=== What you are asked to do ===
Without changing a single word, set down all of the records.

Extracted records
⁂

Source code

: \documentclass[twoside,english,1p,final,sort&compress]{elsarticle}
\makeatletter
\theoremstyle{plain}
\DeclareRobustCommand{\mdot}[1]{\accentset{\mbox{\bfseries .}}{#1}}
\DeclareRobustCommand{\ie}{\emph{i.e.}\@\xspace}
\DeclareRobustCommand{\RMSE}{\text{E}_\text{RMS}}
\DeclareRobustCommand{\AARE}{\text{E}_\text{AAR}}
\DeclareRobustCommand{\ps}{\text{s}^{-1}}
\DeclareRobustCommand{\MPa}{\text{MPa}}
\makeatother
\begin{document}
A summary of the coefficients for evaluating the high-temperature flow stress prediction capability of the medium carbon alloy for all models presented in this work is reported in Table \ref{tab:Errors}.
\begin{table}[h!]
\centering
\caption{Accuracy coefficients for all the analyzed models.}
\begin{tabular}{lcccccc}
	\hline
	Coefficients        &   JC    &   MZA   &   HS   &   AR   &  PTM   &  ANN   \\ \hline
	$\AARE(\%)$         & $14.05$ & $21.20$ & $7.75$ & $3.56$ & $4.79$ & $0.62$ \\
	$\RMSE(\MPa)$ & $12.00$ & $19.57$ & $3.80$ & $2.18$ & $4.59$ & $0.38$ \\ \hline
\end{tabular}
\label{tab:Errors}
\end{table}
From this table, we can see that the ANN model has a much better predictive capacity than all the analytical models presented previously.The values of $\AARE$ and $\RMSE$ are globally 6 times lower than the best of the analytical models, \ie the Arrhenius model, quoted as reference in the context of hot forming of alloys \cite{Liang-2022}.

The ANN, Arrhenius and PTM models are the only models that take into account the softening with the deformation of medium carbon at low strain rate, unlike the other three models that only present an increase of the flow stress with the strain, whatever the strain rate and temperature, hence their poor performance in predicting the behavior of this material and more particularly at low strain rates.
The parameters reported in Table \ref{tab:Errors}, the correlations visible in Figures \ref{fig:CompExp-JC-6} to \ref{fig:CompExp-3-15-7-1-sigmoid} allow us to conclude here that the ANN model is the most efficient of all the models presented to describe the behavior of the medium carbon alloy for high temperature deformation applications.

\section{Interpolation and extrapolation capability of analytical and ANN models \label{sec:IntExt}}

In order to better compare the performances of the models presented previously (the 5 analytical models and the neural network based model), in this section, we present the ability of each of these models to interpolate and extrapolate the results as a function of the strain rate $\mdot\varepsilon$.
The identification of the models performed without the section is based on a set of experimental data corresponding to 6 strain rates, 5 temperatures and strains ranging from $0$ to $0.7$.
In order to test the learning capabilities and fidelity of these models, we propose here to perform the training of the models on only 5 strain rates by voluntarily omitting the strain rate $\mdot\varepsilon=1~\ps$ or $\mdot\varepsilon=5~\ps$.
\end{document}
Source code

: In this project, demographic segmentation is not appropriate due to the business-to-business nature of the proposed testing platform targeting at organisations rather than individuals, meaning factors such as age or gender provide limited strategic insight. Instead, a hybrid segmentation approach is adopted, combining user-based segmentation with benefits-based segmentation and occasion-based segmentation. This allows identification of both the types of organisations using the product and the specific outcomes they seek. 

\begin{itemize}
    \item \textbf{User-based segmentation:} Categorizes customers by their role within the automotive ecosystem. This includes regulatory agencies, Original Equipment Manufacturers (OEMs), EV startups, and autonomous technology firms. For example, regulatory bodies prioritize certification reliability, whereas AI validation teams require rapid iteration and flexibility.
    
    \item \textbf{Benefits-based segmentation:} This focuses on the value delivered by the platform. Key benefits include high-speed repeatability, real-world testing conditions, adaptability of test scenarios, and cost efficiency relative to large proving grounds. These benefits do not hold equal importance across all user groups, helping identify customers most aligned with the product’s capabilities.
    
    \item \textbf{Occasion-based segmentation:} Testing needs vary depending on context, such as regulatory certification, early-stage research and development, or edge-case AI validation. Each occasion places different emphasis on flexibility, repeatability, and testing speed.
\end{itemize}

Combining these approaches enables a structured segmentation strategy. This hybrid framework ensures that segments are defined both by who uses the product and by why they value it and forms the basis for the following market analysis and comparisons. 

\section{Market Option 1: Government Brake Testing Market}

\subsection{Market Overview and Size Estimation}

⁂

=== Result of the exercise ===
Source code

: \documentclass[twoside,english,1p,final,sort&compress]{elsarticle}
\makeatletter
\theoremstyle{plain}
\DeclareRobustCommand{\mdot}[1]{\accentset{\mbox{\bfseries .}}{#1}}
\DeclareRobustCommand{\ie}{\emph{i.e.}\@\xspace}
\DeclareRobustCommand{\RMSE}{\text{E}_\text{RMS}}
\DeclareRobustCommand{\AARE}{\text{E}_\text{AAR}}
\DeclareRobustCommand{\ps}{\text{s}^{-1}}
\DeclareRobustCommand{\MPa}{\text{MPa}}
\makeatother
\begin{document}
A summary of the coefficients for evaluating the high-temperature flow stress prediction capability of the medium carbon alloy for all models presented in this work is reported in Table \ref{tab:Errors}.
\begin{table}[h!]
\centering
\caption{Accuracy coefficients for all the analyzed models.}
\begin{tabular}{lcccccc}
	\hline
	Coefficients        &   JC    &   MZA   &   HS   &   AR   &  PTM   &  ANN   \\ \hline
	$\AARE(\%)$         & $14.05$ & $21.20$ & $7.75$ & $3.56$ & $4.79$ & $0.62$ \\
	$\RMSE(\MPa)$ & $12.00$ & $19.57$ & $3.80$ & $2.18$ & $4.59$ & $0.38$ \\ \hline
\end{tabular}
\label{tab:Errors}
\end{table}
From this table, we can see that the ANN model has a much better predictive capacity than all the analytical models presented previously.The values of $\AARE$ and $\RMSE$ are globally 6 times lower than the best of the analytical models, \ie the Arrhenius model, quoted as reference in the context of hot forming of alloys \cite{Liang-2022}.

The ANN, Arrhenius and PTM models are the only models that take into account the softening with the deformation of medium carbon at low strain rate, unlike the other three models that only present an increase of the flow stress with the strain, whatever the strain rate and temperature, hence their poor performance in predicting the behavior of this material and more particularly at low strain rates.
The parameters reported in Table \ref{tab:Errors}, the correlations visible in Figures \ref{fig:CompExp-JC-6} to \ref{fig:CompExp-3-15-7-1-sigmoid} allow us to conclude here that the ANN model is the most efficient of all the models presented to describe the behavior of the medium carbon alloy for high temperature deformation applications.

\section{Interpolation and extrapolation capability of analytical and ANN models \label{sec:IntExt}}

In order to better compare the performances of the models presented previously (the 5 analytical models and the neural network based model), in this section, we present the ability of each of these models to interpolate and extrapolate the results as a function of the strain rate $\mdot\varepsilon$.
The identification of the models performed without the section is based on a set of experimental data corresponding to 6 strain rates, 5 temperatures and strains ranging from $0$ to $0.7$.
In order to test the learning capabilities and fidelity of these models, we propose here to perform the training of the models on only 5 strain rates by voluntarily omitting the strain rate $\mdot\varepsilon=1~\ps$ or $\mdot\varepsilon=5~\ps$.
\end{document}
Source code

: In this project, demographic segmentation is not appropriate due to the business-to-business nature of the proposed testing platform targeting at organisations rather than individuals, meaning factors such as age or gender provide limited strategic insight. Instead, a hybrid segmentation approach is adopted, combining user-based segmentation with benefits-based segmentation and occasion-based segmentation. This allows identification of both the types of organisations using the product and the specific outcomes they seek. 

\begin{itemize}
    \item \textbf{User-based segmentation:} Categorizes customers by their role within the automotive ecosystem. This includes regulatory agencies, Original Equipment Manufacturers (OEMs), EV startups, and autonomous technology firms. For example, regulatory bodies prioritize certification reliability, whereas AI validation teams require rapid iteration and flexibility.
    
    \item \textbf{Benefits-based segmentation:} This focuses on the value delivered by the platform. Key benefits include high-speed repeatability, real-world testing conditions, adaptability of test scenarios, and cost efficiency relative to large proving grounds. These benefits do not hold equal importance across all user groups, helping identify customers most aligned with the product’s capabilities.
    
    \item \textbf{Occasion-based segmentation:} Testing needs vary depending on context, such as regulatory certification, early-stage research and development, or edge-case AI validation. Each occasion places different emphasis on flexibility, repeatability, and testing speed.
\end{itemize}

Combining these approaches enables a structured segmentation strategy. This hybrid framework ensures that segments are defined both by who uses the product and by why they value it and forms the basis for the following market analysis and comparisons. 

\section{Market Option 1: Government Brake Testing Market}

\subsection{Market Overview and Size Estimation}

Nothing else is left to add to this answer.